I’m guessing it’s not the world’s greatest stop-the-press sort of a secret that I love to watch butterflies. In as much as we’ve planned our garden (i.e. not very much at all) it’s designed to attract them, with buddleia, honeysuckle, roses, lavender and sweet peas all overgrowing each other for attention. It all smells wonderful on a sun-baked summer’s evening, and the butterflies and bumble bees follow their noses.
We see cabbage whites, tortoiseshells and red admirals, and every now and then some of those tiny little blue ones whose name I can’t remember. Pretty, beautiful even, but not extraordinary. Do you think that’s how you would feel if you lived somewhere tropical where butterflies the size of your hand are the norm, or where the local greenery requires those gorgeous lime green, orange and velvet black ones for camouflage? Would we go to special ‘cold houses’ to see a bumble bee buzz over a deep blue honeysuckle?
We took Kitty and Elma on one of H’s recent holiday days when we ended up in Stratford in the pouring rain waiting for the car to be serviced. It’s always been a lovely place to visit, but we also get to see the changes in the girls given stark relief by a trip to a familiar place.
It’s funny how trips to certain places show up the growth and changes in your children. I don’t mean the truly mundane and everyday like the supermarket, although every time I lift the children into the trolley I can see how much Elma has grown, and how ready she is to be in a proper sitting up seat alongside her sister, so much as the differences you see when you go somewhere every month or so. A park where Kitty needed help to climb to the slide, but now does it herself, or a wall that she couldn’t see over last time.
The last time we went to see the butterflies Elma was still in her pram, tanked up with milk and warmly snuggled up in her snowsuit.
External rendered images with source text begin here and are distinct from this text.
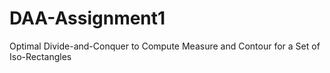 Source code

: # DAA-Assignment1
Optimal Divide-and-Conquer to Compute Measure and Contour for a Set of Iso-Rectangles
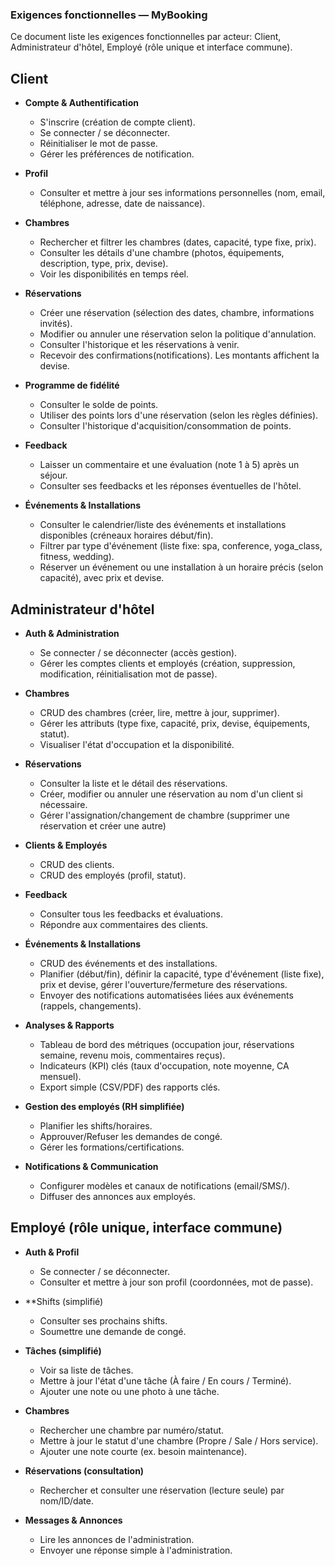 ### Exigences fonctionnelles — MyBooking

Ce document liste les exigences fonctionnelles par acteur: Client, Administrateur d'hôtel, Employé (rôle unique et interface commune).

## Client

- **Compte & Authentification**
  - S'inscrire (création de compte client).
  - Se connecter / se déconnecter.
  - Réinitialiser le mot de passe.
  - Gérer les préférences de notification.

- **Profil**
  - Consulter et mettre à jour ses informations personnelles (nom, email, téléphone, adresse, date de naissance).

- **Chambres**
  - Rechercher et filtrer les chambres (dates, capacité, type fixe, prix).
  - Consulter les détails d'une chambre (photos, équipements, description, type, prix, devise).
  - Voir les disponibilités en temps réel.

- **Réservations**
  - Créer une réservation (sélection des dates, chambre, informations invités).
  - Modifier ou annuler une réservation selon la politique d'annulation.
  - Consulter l'historique et les réservations à venir.
  - Recevoir des confirmations(notifications). Les montants affichent la devise.

- **Programme de fidélité**
  - Consulter le solde de points.
  - Utiliser des points lors d'une réservation (selon les règles définies).
  - Consulter l'historique d'acquisition/consommation de points.

- **Feedback**
  - Laisser un commentaire et une évaluation (note 1 à 5) après un séjour.
  - Consulter ses feedbacks et les réponses éventuelles de l'hôtel.

- **Événements & Installations**
  - Consulter le calendrier/liste des événements et installations disponibles (créneaux horaires début/fin).
  - Filtrer par type d'événement (liste fixe: spa, conference, yoga_class, fitness, wedding).
  - Réserver un événement ou une installation à un horaire précis (selon capacité), avec prix et devise.

## Administrateur d'hôtel

- **Auth & Administration**
  - Se connecter / se déconnecter (accès gestion).
  - Gérer les comptes clients et employés (création, suppression, modification, réinitialisation mot de passe).

- **Chambres**
  - CRUD des chambres (créer, lire, mettre à jour, supprimer).
  - Gérer les attributs (type fixe, capacité, prix, devise, équipements, statut).
  - Visualiser l'état d'occupation et la disponibilité.

- **Réservations**
  - Consulter la liste et le détail des réservations.
  - Créer, modifier ou annuler une réservation au nom d'un client si nécessaire.
  - Gérer l'assignation/changement de chambre (supprimer une réservation et créer une autre)

- **Clients & Employés**
  - CRUD des clients.
  - CRUD des employés (profil, statut).

- **Feedback**
  - Consulter tous les feedbacks et évaluations.
  - Répondre aux commentaires des clients.


- **Événements & Installations**
  - CRUD des événements et des installations.
  - Planifier (début/fin), définir la capacité, type d'événement (liste fixe), prix et devise, gérer l'ouverture/fermeture des réservations.
  - Envoyer des notifications automatisées liées aux événements (rappels, changements).

- **Analyses & Rapports**
  - Tableau de bord des métriques (occupation jour, réservations semaine, revenu mois, commentaires reçus).
  - Indicateurs (KPI) clés (taux d'occupation, note moyenne, CA mensuel).
  - Export simple (CSV/PDF) des rapports clés.

- **Gestion des employés (RH simplifiée)**
  - Planifier les shifts/horaires.
  - Approuver/Refuser les demandes de congé.
  - Gérer les formations/certifications.

- **Notifications & Communication**
  - Configurer modèles et canaux de notifications (email/SMS/).
  - Diffuser des annonces aux employés.

## Employé (rôle unique, interface commune)

- **Auth & Profil**
  - Se connecter / se déconnecter.
  - Consulter et mettre à jour son profil (coordonnées, mot de passe).

- **Shifts (simplifié)
  - Consulter ses prochains shifts.
  - Soumettre une demande de congé.

- **Tâches (simplifié)**
  - Voir sa liste de tâches.
  - Mettre à jour l'état d'une tâche (À faire / En cours / Terminé).
  - Ajouter une note ou une photo à une tâche.

- **Chambres**
  - Rechercher une chambre par numéro/statut.
  - Mettre à jour le statut d'une chambre (Propre / Sale / Hors service).
  - Ajouter une note courte (ex. besoin maintenance).

- **Réservations (consultation)**
  - Rechercher et consulter une réservation (lecture seule) par nom/ID/date.


- **Messages & Annonces**
  - Lire les annonces de l'administration.
  - Envoyer une réponse simple à l'administration.



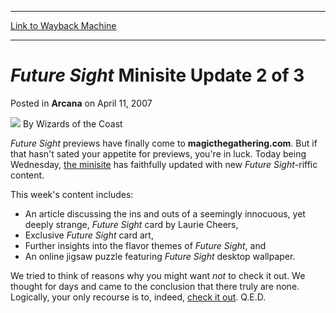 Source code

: 
---
[Link to Wayback Machine](https://web.archive.org/web/20220121202802/https://magic.wizards.com/en/articles/archive/future-sight-minisite-update-2-3-2007-04-11)

[_metadata_:author]:- "Wizards of the Coast"
[_metadata_:description]:- "Future Sight previews have finally come to magicthegathering.com. But if that hasn't sated your appetite for previews, you're in luck. Today being Wednesday, the minisite has faithfully updated with new Future Sight-riffic content. This week's content includes: An article discussing the ins and outs of a seemingly innocuous, yet deeply strange, Future Sight card by Laurie"
[_metadata_:generator]:- "Drupal 7 (http://drupal.org)"
[_metadata_:node]:- "601881"
[_metadata_:publish_date]:- "2007-04-11"
[_metadata_:source]:- "div-main-content"
[_metadata_:title]:- "Future Sight Minisite Update 2 of 3"
[_metadata_:wayback_capture_timestamp]:- "2022-01-21 20:28:02"
[_metadata_:wayback_raw_url]:- "https://web.archive.org/web/20220121202802id_/https://magic.wizards.com/en/articles/archive/future-sight-minisite-update-2-3-2007-04-11"
[_metadata_:wayback_url]:- "https://magic.wizards.com/en/articles/archive/future-sight-minisite-update-2-3-2007-04-11"
---


*Future Sight* Minisite Update 2 of 3
=====================================



 Posted in **Arcana**
 on April 11, 2007 






![](https://media.magic.wizards.com/styles/auth_small/public/images/person/wizards_author.jpg)
By Wizards of the Coast












*Future Sight* previews have finally come to **magicthegathering.com**. But if that hasn't sated your appetite for previews, you're in luck. Today being Wednesday, [the minisite](http://archive.wizards.com/Magic/Magazine/Article.aspx?x=magic/futuresight/home) has faithfully updated with new *Future Sight*-riffic content.


This week's content includes:


* An article discussing the ins and outs of a seemingly innocuous, yet deeply strange, *Future Sight* card by Laurie Cheers,
* Exclusive *Future Sight* card art,
* Further insights into the flavor themes of *Future Sight*, and
* An online jigsaw puzzle featuring *Future Sight* desktop wallpaper.

We tried to think of reasons why you might want *not* to check it out. We thought for days and came to the conclusion that there truly are none. Logically, your only recourse is to, indeed, [check it out](http://archive.wizards.com/Magic/Magazine/Article.aspx?x=magic/futuresight/home). Q.E.D.








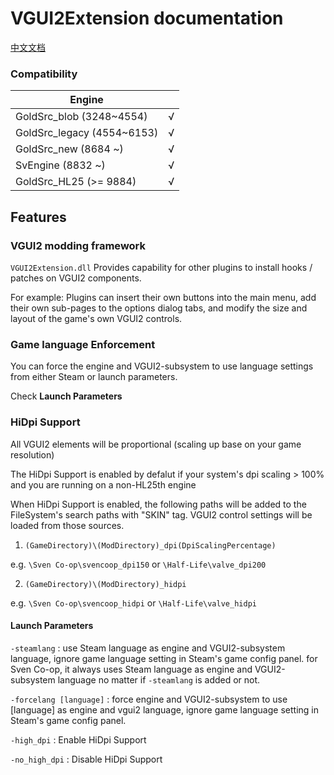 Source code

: # VGUI2Extension documentation

[中文文档](/docs/VGUI2ExtensionCN.md)

### Compatibility

|        Engine               |      |
|        ----                 | ---- |
| GoldSrc_blob   (3248~4554)  | √    |
| GoldSrc_legacy (4554~6153)  | √    |
| GoldSrc_new    (8684 ~)     | √    |
| SvEngine       (8832 ~)     | √    |
| GoldSrc_HL25   (>= 9884)    | √    |

## Features

### VGUI2 modding framework

`VGUI2Extension.dll` Provides capability for other plugins to install hooks / patches on VGUI2 components.

For example: Plugins can insert their own buttons into the main menu, add their own sub-pages to the options dialog tabs, and modify the size and layout of the game's own VGUI2 controls.

### Game language Enforcement

You can force the engine and VGUI2-subsystem to use language settings from either Steam or launch parameters.

Check **Launch Parameters**

### HiDpi Support

All VGUI2 elements will be proportional (scaling up base on your game resolution)

The HiDpi Support is enabled by defalut if your system's dpi scaling > 100% and you are running on a non-HL25th engine

When HiDpi Support is enabled, the following paths will be added to the FileSystem's search paths with "SKIN" tag. VGUI2 control settings will be loaded from those sources.

1. `(GameDirectory)\(ModDirectory)_dpi(DpiScalingPercentage)`

e.g. `\Sven Co-op\svencoop_dpi150` or `\Half-Life\valve_dpi200`

2. `(GameDirectory)\(ModDirectory)_hidpi`

e.g. `\Sven Co-op\svencoop_hidpi` or `\Half-Life\valve_hidpi`

#### Launch Parameters

`-steamlang` : use Steam language as engine and VGUI2-subsystem language, ignore game language setting in Steam's game config panel. for Sven Co-op, it always uses Steam language as engine and VGUI2-subsystem language no matter if `-steamlang` is added or not.

`-forcelang [language]` : force engine and VGUI2-subsystem to use [language] as engine and vgui2 language, ignore game language setting in Steam's game config panel.

`-high_dpi` : Enable HiDpi Support

`-no_high_dpi` : Disable HiDpi Support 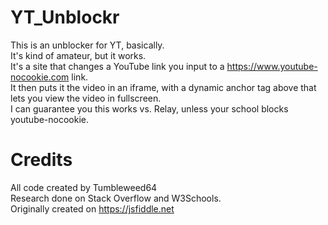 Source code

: # YT_Unblockr
This is an unblocker for YT, basically.\
It's kind of amateur, but it works.\
It's a site that changes a YouTube link you input to a https://www.youtube-nocookie.com link.\
It then puts it the video in an iframe, with a dynamic anchor tag above that lets you view the video in fullscreen.\
I can guarantee you this works vs. Relay, unless your school blocks youtube-nocookie.

# Credits
All code created by Tumbleweed64\
Research done on Stack Overflow and W3Schools.\
Originally created on https://jsfiddle.net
She wasn’t terribly interested in the outside world except for her little hanging turtle and her Mummy’s face just beyond it, and if memory serves me rightly she fell asleep for most of the time we spent there. Now, a few months on she was all giggles, tracking the butterflies around the enclosure, pulling herself forward on her buggy bar to see more, and utterly blasé about them dive bombing her very orange buggy.
Kitty had been as enchanted as her Mummy; the first time we ever went, just before her second birthday, she tootled around in her little butterfly backpack reins, pulling at Grandad’s sleeve for a lift up to see more. Over the winter she’d stand and stare and dream, and she spent weeks chattering at Grandpa on the phone to tell him how the butterfly had landed on her head, then Mummy’s tummy, and then my finger, usually accompanied by a theatrical re-enactment.
Perhaps it was because there were so many more at this time of year than in the Spring or perhaps it was the dive bombing of big fluttery wings, but this time she wasn’t so bothered by the butterflies, to the extent of being very unimpressed when they flew too close for her liking. Poor butterflies; used to people cooing over their stunning good looks, they must have been rather surprised when a two year old whirlwind flipped around from hiding in Daddy’s shoulder to growl “wrraaa!”. But while butterflies were preferred at arms’ length, the fish were the lucky recipients of her wholehearted affection.
By the looks of a couple of the carp in that lily pond she’s not the only little girl who likes feeding them either. Happily our combined loose change collection produced a couple of 20ps and she trotted back and forth from the food dispenser to the little bridge, flinging each little pellet individually in the vague direction of the fish of her choosing.
(I love the little sticky out tongue)
And they returned her diligence; little orange and silver slivers flashed across the pond, nosing each other out of the way to get to the treats before scattering across the prow of an enormous blotchy white giant who emerged open mouthed from the deep, scooped up every floating morsel in sight, and sank silently in a trail of bubbles.
I’m sure by the next time we visit they’ll both have changed again, perhaps Kitty will be all about the quail, and Elma the fish. Or perhaps they’ll both be mad about the fish. However, fun as fish food is (and by fun I mean “stinky as all out”), their Mummy will always be for the butterflies.